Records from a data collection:
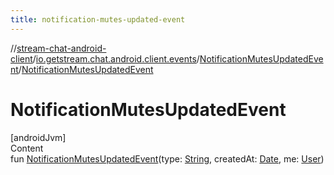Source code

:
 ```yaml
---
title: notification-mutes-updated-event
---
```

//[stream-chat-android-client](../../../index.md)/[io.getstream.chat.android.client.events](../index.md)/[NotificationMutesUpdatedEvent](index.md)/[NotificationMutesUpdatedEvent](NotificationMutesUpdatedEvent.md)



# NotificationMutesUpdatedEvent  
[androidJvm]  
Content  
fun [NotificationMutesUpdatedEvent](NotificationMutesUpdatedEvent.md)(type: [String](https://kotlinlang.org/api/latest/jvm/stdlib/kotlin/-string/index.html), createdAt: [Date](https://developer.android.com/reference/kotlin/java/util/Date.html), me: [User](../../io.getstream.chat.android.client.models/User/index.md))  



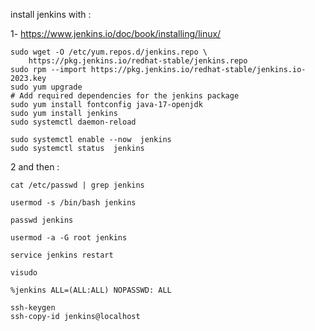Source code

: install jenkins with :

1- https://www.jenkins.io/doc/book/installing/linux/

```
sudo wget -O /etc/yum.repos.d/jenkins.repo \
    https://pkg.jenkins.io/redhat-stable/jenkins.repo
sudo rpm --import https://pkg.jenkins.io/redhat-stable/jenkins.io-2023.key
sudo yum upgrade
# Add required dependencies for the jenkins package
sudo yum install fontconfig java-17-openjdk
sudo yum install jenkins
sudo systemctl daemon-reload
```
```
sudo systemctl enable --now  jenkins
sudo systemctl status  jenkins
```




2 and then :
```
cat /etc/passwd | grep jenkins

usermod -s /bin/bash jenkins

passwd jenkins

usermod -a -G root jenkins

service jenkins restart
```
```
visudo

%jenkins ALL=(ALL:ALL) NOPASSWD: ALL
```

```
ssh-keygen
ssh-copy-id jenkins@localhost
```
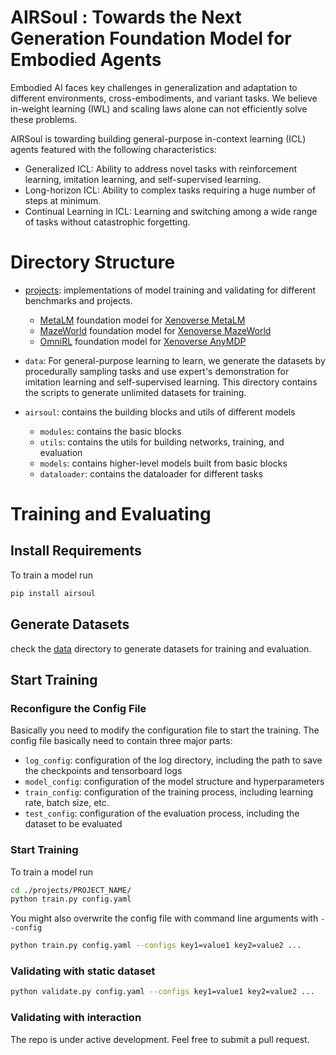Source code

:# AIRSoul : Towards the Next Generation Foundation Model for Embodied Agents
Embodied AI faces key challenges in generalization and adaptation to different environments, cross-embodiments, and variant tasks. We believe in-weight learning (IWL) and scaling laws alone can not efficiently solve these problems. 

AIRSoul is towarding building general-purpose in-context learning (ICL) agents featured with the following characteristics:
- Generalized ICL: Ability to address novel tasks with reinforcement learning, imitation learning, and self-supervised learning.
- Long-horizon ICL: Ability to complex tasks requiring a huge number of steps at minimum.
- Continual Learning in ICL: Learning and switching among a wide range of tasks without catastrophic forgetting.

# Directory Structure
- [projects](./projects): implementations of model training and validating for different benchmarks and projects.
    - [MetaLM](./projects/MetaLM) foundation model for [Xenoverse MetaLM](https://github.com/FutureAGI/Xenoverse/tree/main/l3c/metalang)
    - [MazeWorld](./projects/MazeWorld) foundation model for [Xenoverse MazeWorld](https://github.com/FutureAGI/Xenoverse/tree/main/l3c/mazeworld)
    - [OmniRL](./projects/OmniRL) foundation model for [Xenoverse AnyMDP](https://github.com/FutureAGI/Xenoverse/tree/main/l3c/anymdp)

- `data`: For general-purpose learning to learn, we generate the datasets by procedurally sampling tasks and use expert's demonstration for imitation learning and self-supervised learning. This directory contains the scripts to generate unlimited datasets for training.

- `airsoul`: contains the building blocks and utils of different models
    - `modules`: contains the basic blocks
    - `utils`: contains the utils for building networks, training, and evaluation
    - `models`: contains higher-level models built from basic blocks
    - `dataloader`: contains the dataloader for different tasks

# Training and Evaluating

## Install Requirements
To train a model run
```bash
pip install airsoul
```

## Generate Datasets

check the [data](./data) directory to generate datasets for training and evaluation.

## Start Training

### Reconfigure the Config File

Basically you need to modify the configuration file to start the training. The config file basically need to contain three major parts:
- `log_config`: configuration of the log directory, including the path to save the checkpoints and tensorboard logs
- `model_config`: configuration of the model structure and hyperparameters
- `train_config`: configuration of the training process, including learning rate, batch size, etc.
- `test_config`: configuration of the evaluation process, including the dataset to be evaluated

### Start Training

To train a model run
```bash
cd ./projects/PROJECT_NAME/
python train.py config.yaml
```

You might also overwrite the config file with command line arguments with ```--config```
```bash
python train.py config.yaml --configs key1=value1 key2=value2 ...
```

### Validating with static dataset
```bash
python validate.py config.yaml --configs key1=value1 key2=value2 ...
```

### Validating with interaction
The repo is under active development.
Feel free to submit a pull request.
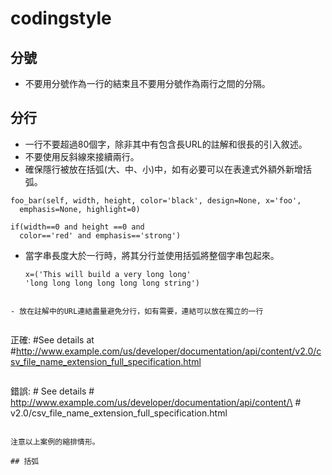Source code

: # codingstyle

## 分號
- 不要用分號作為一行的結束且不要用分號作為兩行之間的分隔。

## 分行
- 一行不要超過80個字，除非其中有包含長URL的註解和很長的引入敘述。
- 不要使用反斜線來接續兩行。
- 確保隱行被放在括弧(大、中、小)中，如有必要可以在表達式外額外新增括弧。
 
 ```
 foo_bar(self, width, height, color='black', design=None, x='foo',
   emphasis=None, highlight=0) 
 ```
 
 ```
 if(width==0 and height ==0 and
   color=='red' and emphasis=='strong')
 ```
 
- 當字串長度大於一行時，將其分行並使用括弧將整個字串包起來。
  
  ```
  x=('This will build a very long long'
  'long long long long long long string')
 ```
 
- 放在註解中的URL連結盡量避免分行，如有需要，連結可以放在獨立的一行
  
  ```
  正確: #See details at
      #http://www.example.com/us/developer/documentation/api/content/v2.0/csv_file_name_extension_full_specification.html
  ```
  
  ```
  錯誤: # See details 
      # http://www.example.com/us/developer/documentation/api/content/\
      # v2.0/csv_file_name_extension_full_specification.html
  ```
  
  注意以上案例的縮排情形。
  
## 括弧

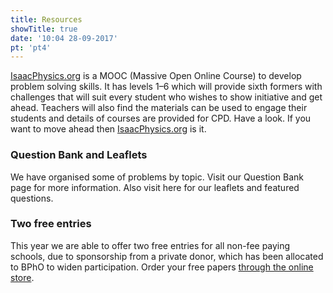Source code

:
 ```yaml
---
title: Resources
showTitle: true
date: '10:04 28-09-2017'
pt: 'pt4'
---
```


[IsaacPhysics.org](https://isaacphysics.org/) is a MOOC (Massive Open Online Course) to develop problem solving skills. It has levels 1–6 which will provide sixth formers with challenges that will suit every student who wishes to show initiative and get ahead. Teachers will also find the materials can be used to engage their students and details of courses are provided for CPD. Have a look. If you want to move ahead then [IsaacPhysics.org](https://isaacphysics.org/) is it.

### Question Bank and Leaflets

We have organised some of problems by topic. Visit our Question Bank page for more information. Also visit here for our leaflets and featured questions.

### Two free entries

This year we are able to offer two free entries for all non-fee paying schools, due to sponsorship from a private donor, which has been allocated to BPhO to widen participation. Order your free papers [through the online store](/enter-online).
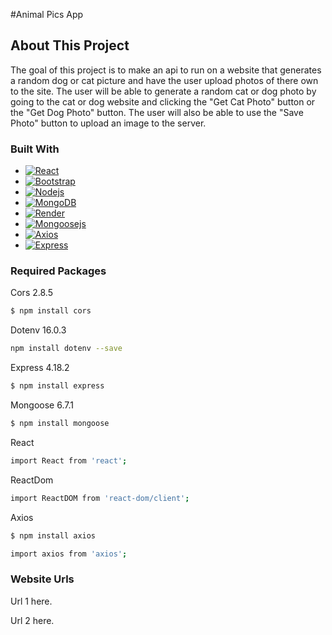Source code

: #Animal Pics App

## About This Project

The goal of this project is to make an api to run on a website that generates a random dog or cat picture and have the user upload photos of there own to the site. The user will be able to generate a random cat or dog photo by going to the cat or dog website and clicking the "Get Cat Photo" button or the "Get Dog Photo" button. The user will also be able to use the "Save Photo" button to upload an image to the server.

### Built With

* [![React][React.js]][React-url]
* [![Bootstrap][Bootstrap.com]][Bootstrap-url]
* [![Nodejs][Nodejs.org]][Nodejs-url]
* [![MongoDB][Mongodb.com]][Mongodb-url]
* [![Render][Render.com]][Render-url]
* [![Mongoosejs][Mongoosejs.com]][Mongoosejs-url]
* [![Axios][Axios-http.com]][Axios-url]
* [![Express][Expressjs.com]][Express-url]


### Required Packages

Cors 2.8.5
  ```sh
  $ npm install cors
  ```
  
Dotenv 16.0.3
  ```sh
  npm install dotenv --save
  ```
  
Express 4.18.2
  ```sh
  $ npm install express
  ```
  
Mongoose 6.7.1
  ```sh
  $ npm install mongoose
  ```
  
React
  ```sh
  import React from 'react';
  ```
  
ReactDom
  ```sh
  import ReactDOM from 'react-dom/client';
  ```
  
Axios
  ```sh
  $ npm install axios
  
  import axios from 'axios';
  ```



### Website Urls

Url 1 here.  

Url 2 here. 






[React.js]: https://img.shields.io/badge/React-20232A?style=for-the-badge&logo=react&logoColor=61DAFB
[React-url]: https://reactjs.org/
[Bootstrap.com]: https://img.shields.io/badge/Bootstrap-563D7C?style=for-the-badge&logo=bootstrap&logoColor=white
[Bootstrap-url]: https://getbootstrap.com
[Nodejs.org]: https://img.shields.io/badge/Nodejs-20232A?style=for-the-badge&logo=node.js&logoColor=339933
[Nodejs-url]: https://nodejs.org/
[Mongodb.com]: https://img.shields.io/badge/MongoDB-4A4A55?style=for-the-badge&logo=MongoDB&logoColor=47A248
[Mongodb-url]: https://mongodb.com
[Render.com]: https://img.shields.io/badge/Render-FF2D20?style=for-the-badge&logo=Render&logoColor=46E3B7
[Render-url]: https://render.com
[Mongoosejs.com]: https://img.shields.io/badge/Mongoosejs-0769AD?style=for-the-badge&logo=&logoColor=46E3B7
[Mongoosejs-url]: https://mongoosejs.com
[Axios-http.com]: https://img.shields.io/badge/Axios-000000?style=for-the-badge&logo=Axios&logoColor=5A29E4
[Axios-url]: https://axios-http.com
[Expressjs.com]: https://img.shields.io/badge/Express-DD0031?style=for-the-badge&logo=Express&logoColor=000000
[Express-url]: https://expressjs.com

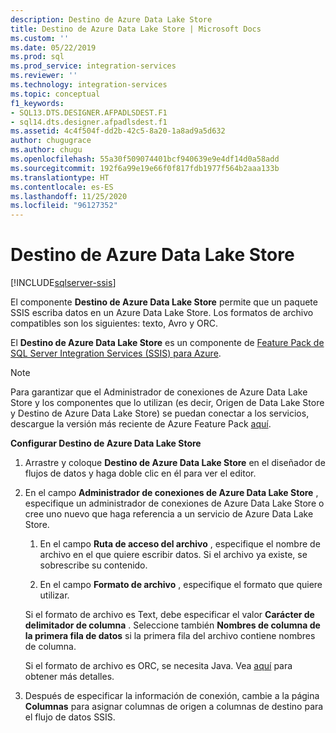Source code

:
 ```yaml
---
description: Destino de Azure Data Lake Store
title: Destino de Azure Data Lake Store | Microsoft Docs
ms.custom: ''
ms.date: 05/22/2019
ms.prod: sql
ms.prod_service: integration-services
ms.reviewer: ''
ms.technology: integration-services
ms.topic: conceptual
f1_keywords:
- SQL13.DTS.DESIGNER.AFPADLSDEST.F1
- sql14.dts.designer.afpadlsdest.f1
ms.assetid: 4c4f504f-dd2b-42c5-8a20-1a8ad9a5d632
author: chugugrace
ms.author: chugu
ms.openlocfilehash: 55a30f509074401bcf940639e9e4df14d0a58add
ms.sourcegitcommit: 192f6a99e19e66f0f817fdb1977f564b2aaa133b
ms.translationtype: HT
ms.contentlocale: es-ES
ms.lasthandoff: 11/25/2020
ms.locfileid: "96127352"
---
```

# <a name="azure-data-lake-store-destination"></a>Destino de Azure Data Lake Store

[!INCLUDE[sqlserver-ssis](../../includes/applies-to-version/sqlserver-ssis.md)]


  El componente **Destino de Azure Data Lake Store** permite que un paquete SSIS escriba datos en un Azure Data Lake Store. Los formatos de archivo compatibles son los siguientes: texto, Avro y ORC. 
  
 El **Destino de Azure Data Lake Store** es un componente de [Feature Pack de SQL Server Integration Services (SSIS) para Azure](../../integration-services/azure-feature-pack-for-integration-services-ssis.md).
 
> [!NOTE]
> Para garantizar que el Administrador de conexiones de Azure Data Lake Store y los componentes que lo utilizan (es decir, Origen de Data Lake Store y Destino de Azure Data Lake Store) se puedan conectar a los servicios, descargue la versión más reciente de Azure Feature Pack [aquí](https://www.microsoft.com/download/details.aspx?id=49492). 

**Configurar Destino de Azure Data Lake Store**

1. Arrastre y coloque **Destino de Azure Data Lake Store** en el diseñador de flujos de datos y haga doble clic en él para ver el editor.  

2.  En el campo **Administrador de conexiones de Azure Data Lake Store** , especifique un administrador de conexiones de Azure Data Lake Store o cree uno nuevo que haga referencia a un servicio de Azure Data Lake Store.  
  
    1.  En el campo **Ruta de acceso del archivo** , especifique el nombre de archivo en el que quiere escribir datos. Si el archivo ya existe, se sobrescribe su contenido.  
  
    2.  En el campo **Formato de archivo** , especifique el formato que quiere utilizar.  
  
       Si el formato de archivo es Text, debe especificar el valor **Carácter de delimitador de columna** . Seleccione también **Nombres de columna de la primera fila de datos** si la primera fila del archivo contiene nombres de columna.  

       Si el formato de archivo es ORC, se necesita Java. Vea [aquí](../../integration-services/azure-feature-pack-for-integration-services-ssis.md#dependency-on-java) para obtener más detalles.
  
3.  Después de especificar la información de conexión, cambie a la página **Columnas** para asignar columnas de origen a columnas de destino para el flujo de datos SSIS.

**What is expected**.
If a line in the entries includes the word "campo", copy that line out.

**Your response**.
2.  En el campo **Administrador de conexiones de Azure Data Lake Store** , especifique un administrador de conexiones de Azure Data Lake Store o cree uno nuevo que haga referencia a un servicio de Azure Data Lake Store.  
    1.  En el campo **Ruta de acceso del archivo** , especifique el nombre de archivo en el que quiere escribir datos. Si el archivo ya existe, se sobrescribe su contenido.  
    2.  En el campo **Formato de archivo** , especifique el formato que quiere utilizar.  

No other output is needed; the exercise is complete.